Note: The logarithmic model and the power model require the ability to work with logarithms. Use a graphic calculator to obtain the log of a number or to transform back from the logarithm to the original number. If you need it, the Stat Trek glossary has a brief refresher on logarithms.

How to Perform a Transformation to Achieve Linearity

Transforming a data set to achieve linearity is a multi-step, trial-and-error process.

Choose a transformation method (see above table).
Transform the independent variable, dependent variable, or both.
Plot the independent variable against the dependent variable, using the transformed data.
- If the scatterplot is linear, proceed to the next step.
- If the plot is not linear, return to Step 1 and try a different approach. Choose a different transformation method and/or transform a different variable.
Conduct a regression analysis, using the transformed variables.
Create a residual plot, based on regression results.
- If the residual plot shows a random pattern, the transformation was successful. Congratulations!
- If the plot pattern is not random, return to Step 1 and try a different approach.

The best tranformation method (exponential model, quadratic model, reciprocal model, etc.) will depend on nature of the original data. The only way to determine which method is best is to try each and compare the result (i.e., residual plots, correlation coefficients).

A Transformation Example

Below, the table on the left shows data for independent and dependent variables - x and y, respectively. When we apply a linear regression to the raw data, the residual plot shows a non-random pattern (a U-shaped curve), which suggests that the data are nonlinear.

x	1	2	3	4	5	6	7	8	9
y	2	1	6	14	15	30	40	74	75

Suppose we repeat the analysis, using a quadratic model to transform the dependent variable. For a quadratic model, we use the square root of y, rather than y, as the dependent variable. The table below shows the data we analyzed.

x	1	2	3	4	5	6	7	8	9
y	1.14	1.00	2.45	3.74	3.87	5.48	6.32	8.60	8.66

The residual plot (above right) suggests that the transformation to achieve linearity was successful. The pattern of residuals is random, suggesting that the relationship between the independent variable (x) and the transformed dependent variable (square root of y) is linear. And the coefficient of determination was 0.96 with the transformed data versus only 0.88 with the raw data. The transformed data resulted in a better model.

Test Your Understanding of This Lesson

Problem

In the context of regression analysis, which of the following statements is true?

I. A linear transformation increases the linear relationship between variables.
II. A logarithmic model is the most effective transformation method.
III. A residual plot reveals departures from linearity.

(A) I only
(B) II only
(C) III only
(D) I and II only
(E) I, II, and III

Solution

The correct answer is (C).
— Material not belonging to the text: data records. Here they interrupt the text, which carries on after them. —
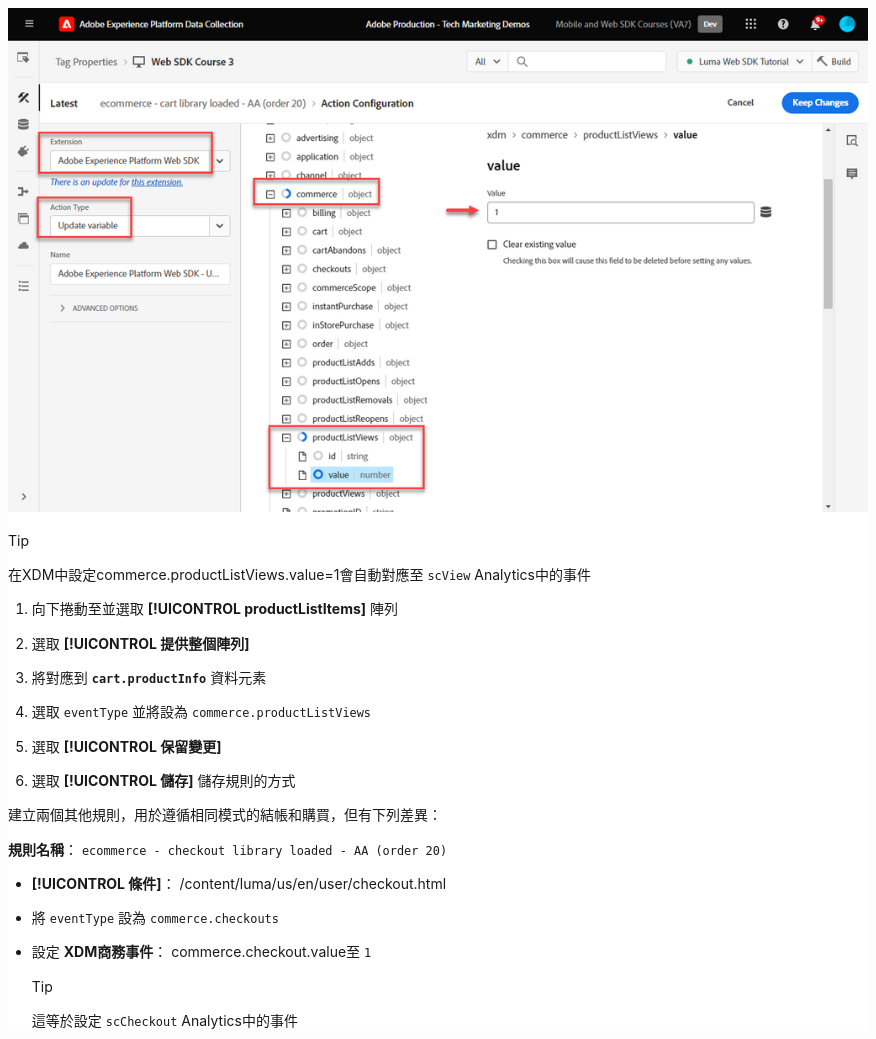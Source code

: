    ![設定產品檢視](assets/set-up-analytics-cart-view.png)

   >[!TIP]
   >
   >在XDM中設定commerce.productListViews.value=1會自動對應至 `scView` Analytics中的事件



1. 向下捲動至並選取 **[!UICONTROL productListItems]** 陣列

1. 選取 **[!UICONTROL 提供整個陣列]**

1. 將對應到 **`cart.productInfo`** 資料元素

1. 選取 `eventType` 並將設為 `commerce.productListViews`

1. 選取 **[!UICONTROL 保留變更]**

1. 選取 **[!UICONTROL 儲存]** 儲存規則的方式

建立兩個其他規則，用於遵循相同模式的結帳和購買，但有下列差異：

**規則名稱**： `ecommerce - checkout library loaded - AA (order 20)`

* **[!UICONTROL 條件]**： /content/luma/us/en/user/checkout.html
* 將 `eventType` 設為 `commerce.checkouts`
* 設定 **XDM商務事件**： commerce.checkout.value至 `1`

  >[!TIP]
  >
  >這等於設定 `scCheckout` Analytics中的事件
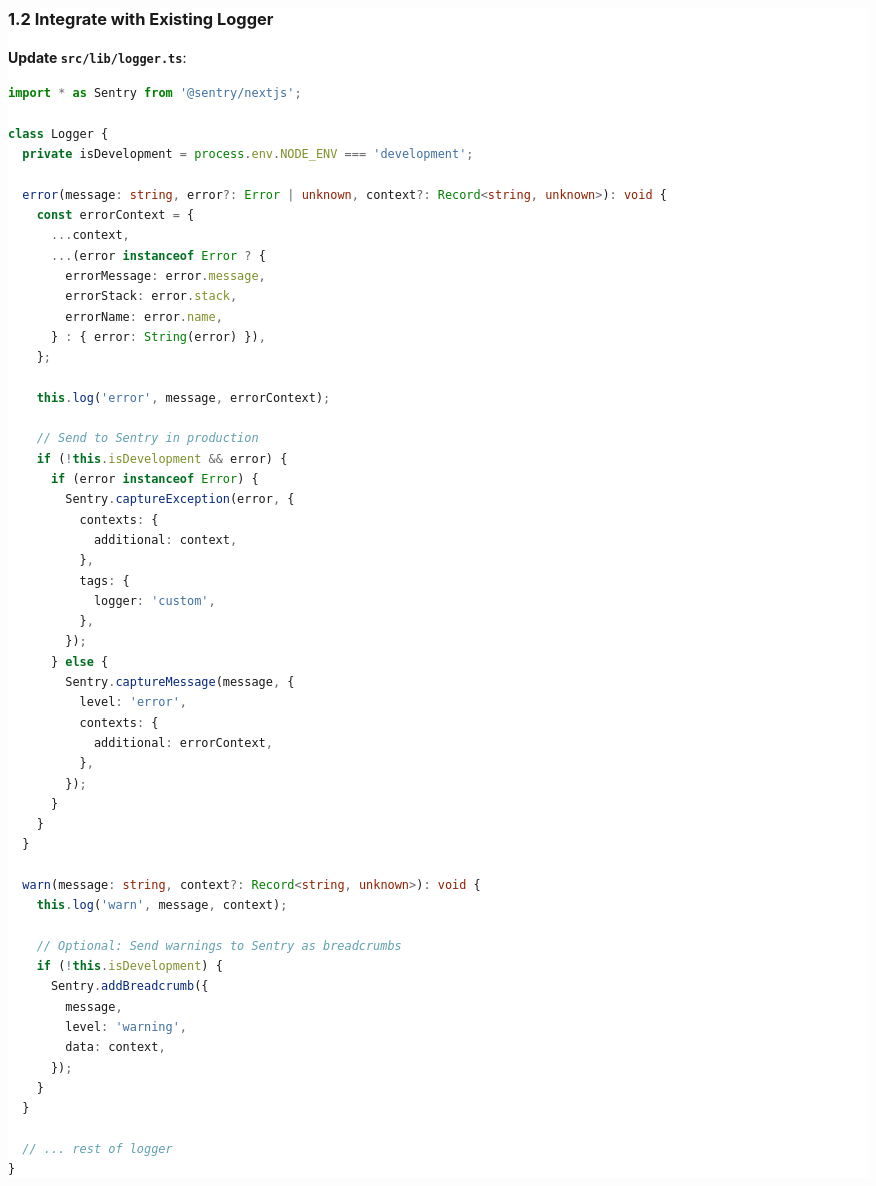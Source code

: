 ### 1.2 Integrate with Existing Logger

**Update `src/lib/logger.ts`**:

```typescript
import * as Sentry from '@sentry/nextjs';

class Logger {
  private isDevelopment = process.env.NODE_ENV === 'development';

  error(message: string, error?: Error | unknown, context?: Record<string, unknown>): void {
    const errorContext = {
      ...context,
      ...(error instanceof Error ? {
        errorMessage: error.message,
        errorStack: error.stack,
        errorName: error.name,
      } : { error: String(error) }),
    };

    this.log('error', message, errorContext);

    // Send to Sentry in production
    if (!this.isDevelopment && error) {
      if (error instanceof Error) {
        Sentry.captureException(error, {
          contexts: {
            additional: context,
          },
          tags: {
            logger: 'custom',
          },
        });
      } else {
        Sentry.captureMessage(message, {
          level: 'error',
          contexts: {
            additional: errorContext,
          },
        });
      }
    }
  }

  warn(message: string, context?: Record<string, unknown>): void {
    this.log('warn', message, context);

    // Optional: Send warnings to Sentry as breadcrumbs
    if (!this.isDevelopment) {
      Sentry.addBreadcrumb({
        message,
        level: 'warning',
        data: context,
      });
    }
  }

  // ... rest of logger
}
```
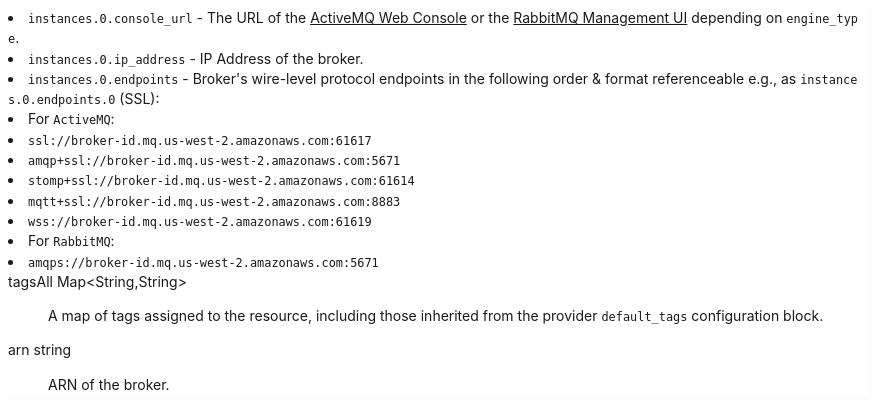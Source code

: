<li><code>instances.0.console_url</code> - The URL of the <a href="http://activemq.apache.org/web-console.html">ActiveMQ Web Console</a> or the <a href="https://www.rabbitmq.com/management.html#external-monitoring">RabbitMQ Management UI</a> depending on <code>engine_type</code>.</li>
<li><code>instances.0.ip_address</code> - IP Address of the broker.</li>
<li><code>instances.0.endpoints</code> - Broker's wire-level protocol endpoints in the following order &amp; format referenceable e.g., as <code>instances.0.endpoints.0</code> (SSL):</li>
<li>For <code>ActiveMQ</code>:</li>
<li><code>ssl://broker-id.mq.us-west-2.amazonaws.com:61617</code></li>
<li><code>amqp+ssl://broker-id.mq.us-west-2.amazonaws.com:5671</code></li>
<li><code>stomp+ssl://broker-id.mq.us-west-2.amazonaws.com:61614</code></li>
<li><code>mqtt+ssl://broker-id.mq.us-west-2.amazonaws.com:8883</code></li>
<li><code>wss://broker-id.mq.us-west-2.amazonaws.com:61619</code></li>
<li>For <code>RabbitMQ</code>:</li>
<li><code>amqps://broker-id.mq.us-west-2.amazonaws.com:5671</code></li>
</ul>
</dd><dt class="property-"
            title="">
        <span id="tagsall_java">
<a data-swiftype-name="resource-property" data-swiftype-type="text" href="#tagsall_java" style="color: inherit; text-decoration: inherit;">tags<wbr>All</a>
</span>
        <span class="property-indicator"></span>
        <span class="property-type">Map&lt;String,String&gt;</span>
    </dt>
    <dd><p>A map of tags assigned to the resource, including those inherited from the provider <code>default_tags</code> configuration block.</p>
</dd></dl>
</pulumi-choosable>
</div>

<div>
<pulumi-choosable type="language" values="javascript,typescript">
<dl class="resources-properties"><dt class="property-"
            title="">
        <span id="arn_nodejs">
<a data-swiftype-name="resource-property" data-swiftype-type="text" href="#arn_nodejs" style="color: inherit; text-decoration: inherit;">arn</a>
</span>
        <span class="property-indicator"></span>
        <span class="property-type">string</span>
    </dt>
    <dd><p>ARN of the broker.</p>
</dd><dt class="property-"
            title="">
        <span id="id_nodejs">
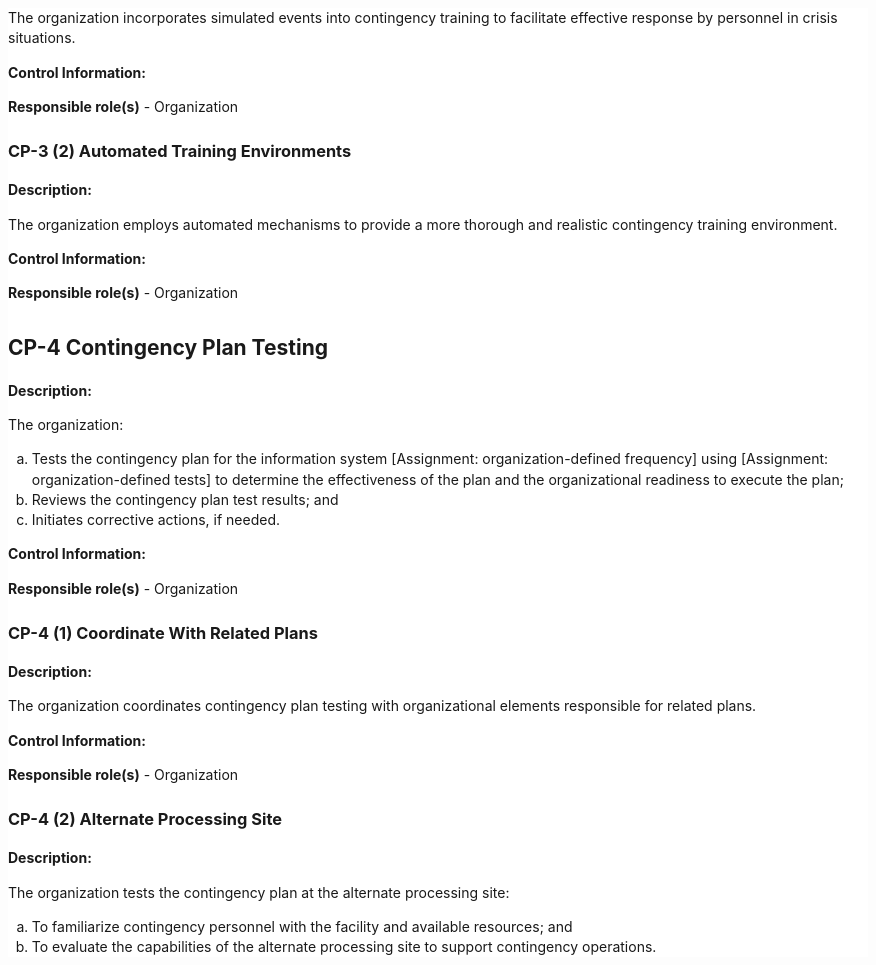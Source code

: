 The organization incorporates simulated events into contingency training to facilitate effective response by personnel in crisis situations.

**Control Information:**

**Responsible role(s)** - Organization

### CP-3 (2) Automated Training Environments

**Description:**

The organization employs automated mechanisms to provide a more thorough and realistic contingency training environment.

**Control Information:**

**Responsible role(s)** - Organization

## CP-4 Contingency Plan Testing

**Description:**

The organization:
<ol type="a">
<li>Tests the contingency plan for the information system [Assignment: organization-defined frequency] using [Assignment: organization-defined tests] to determine the effectiveness of the plan and the organizational readiness to execute the plan;</li>
<li>Reviews the contingency plan test results; and</li>
<li>Initiates corrective actions, if needed.</li>
</ol>

**Control Information:**

**Responsible role(s)** - Organization

### CP-4 (1) Coordinate With Related Plans

**Description:**

The organization coordinates contingency plan testing with organizational elements responsible for related plans.

**Control Information:**

**Responsible role(s)** - Organization

### CP-4 (2) Alternate Processing Site

**Description:**

The organization tests the contingency plan at the alternate processing site:
<ol type="a">
<li>To familiarize contingency personnel with the facility and available resources; and</li>
<li>To evaluate the capabilities of the alternate processing site to support contingency operations.</li>
</ol>
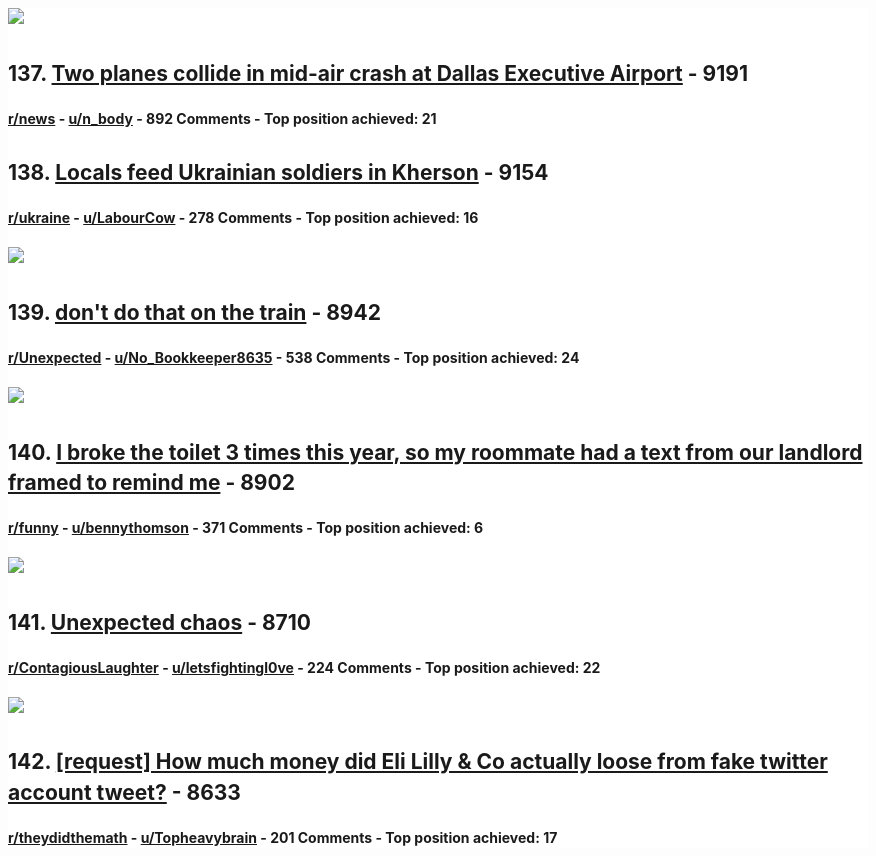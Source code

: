 <a href="https://i.redd.it/ljv2o1mzagz91.jpg"><img src="https://b.thumbs.redditmedia.com/QjAX1kpDg7c4v6hpMqnx_hJg0ZxZJtv_ky_rj_3rPSs.jpg"></img></a>

## 137. [Two planes collide in mid-air crash at Dallas Executive Airport](http://reddit.com/r/news/comments/ythqo8/two_planes_collide_in_midair_crash_at_dallas/) - 9191
#### [r/news](http://reddit.com/r/news) - [u/n_body](http://reddit.com/u/n_body) - 892 Comments - Top position achieved: 21

## 138. [Locals feed Ukrainian soldiers in Kherson](http://reddit.com/r/ukraine/comments/yt45gr/locals_feed_ukrainian_soldiers_in_kherson/) - 9154
#### [r/ukraine](http://reddit.com/r/ukraine) - [u/LabourCow](http://reddit.com/u/LabourCow) - 278 Comments - Top position achieved: 16

<a href="https://v.redd.it/1257fu0u6iz91"><img src="https://a.thumbs.redditmedia.com/MscIVA4Ey0F-tUIsWeklxJ0_DlIw6mruaMA1Nr9QsN8.jpg"></img></a>

## 139. [don't do that on the train](http://reddit.com/r/Unexpected/comments/yssoq8/dont_do_that_on_the_train/) - 8942
#### [r/Unexpected](http://reddit.com/r/Unexpected) - [u/No_Bookkeeper8635](http://reddit.com/u/No_Bookkeeper8635) - 538 Comments - Top position achieved: 24

<a href="https://v.redd.it/rt5u1k607fz91"><img src="https://b.thumbs.redditmedia.com/i_f08BBxqeclKgbqsg7Q-KfOkAToyx5UUASIteEmmlY.jpg"></img></a>

## 140. [I broke the toilet 3 times this year, so my roommate had a text from our landlord framed to remind me](http://reddit.com/r/funny/comments/ytlaer/i_broke_the_toilet_3_times_this_year_so_my/) - 8902
#### [r/funny](http://reddit.com/r/funny) - [u/bennythomson](http://reddit.com/u/bennythomson) - 371 Comments - Top position achieved: 6

<a href="https://i.imgur.com/tgw34oQ.jpg"><img src="https://b.thumbs.redditmedia.com/lMDyCofqjfz76nUtR9oXEx0he---0EW7nBcoKrh8yJk.jpg"></img></a>

## 141. [Unexpected chaos](http://reddit.com/r/ContagiousLaughter/comments/ysw10a/unexpected_chaos/) - 8710
#### [r/ContagiousLaughter](http://reddit.com/r/ContagiousLaughter) - [u/letsfightingl0ve](http://reddit.com/u/letsfightingl0ve) - 224 Comments - Top position achieved: 22

<a href="https://v.redd.it/kqsl80jm2gz91"><img src="https://b.thumbs.redditmedia.com/755fOh2z53TNi6szTulM4QBBrX2nwDARPUrKyrWSdYI.jpg"></img></a>

## 142. [[request] How much money did Eli Lilly &amp; Co actually loose from fake twitter account tweet?](http://reddit.com/r/theydidthemath/comments/yt72no/request_how_much_money_did_eli_lilly_co_actually/) - 8633
#### [r/theydidthemath](http://reddit.com/r/theydidthemath) - [u/Topheavybrain](http://reddit.com/u/Topheavybrain) - 201 Comments - Top position achieved: 17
A linear transformation neither increases nor decreases the linear relationship between variables; it preserves the relationship. A nonlinear transformation is used to increase the relationship between variables. The most effective transformation method depends on the data being transformed. In some cases, a logarithmic model may be more effective than other methods; but it other cases it may be less effective. Non-random patterns in a residual plot suggest a departure from linearity in the data being plotted.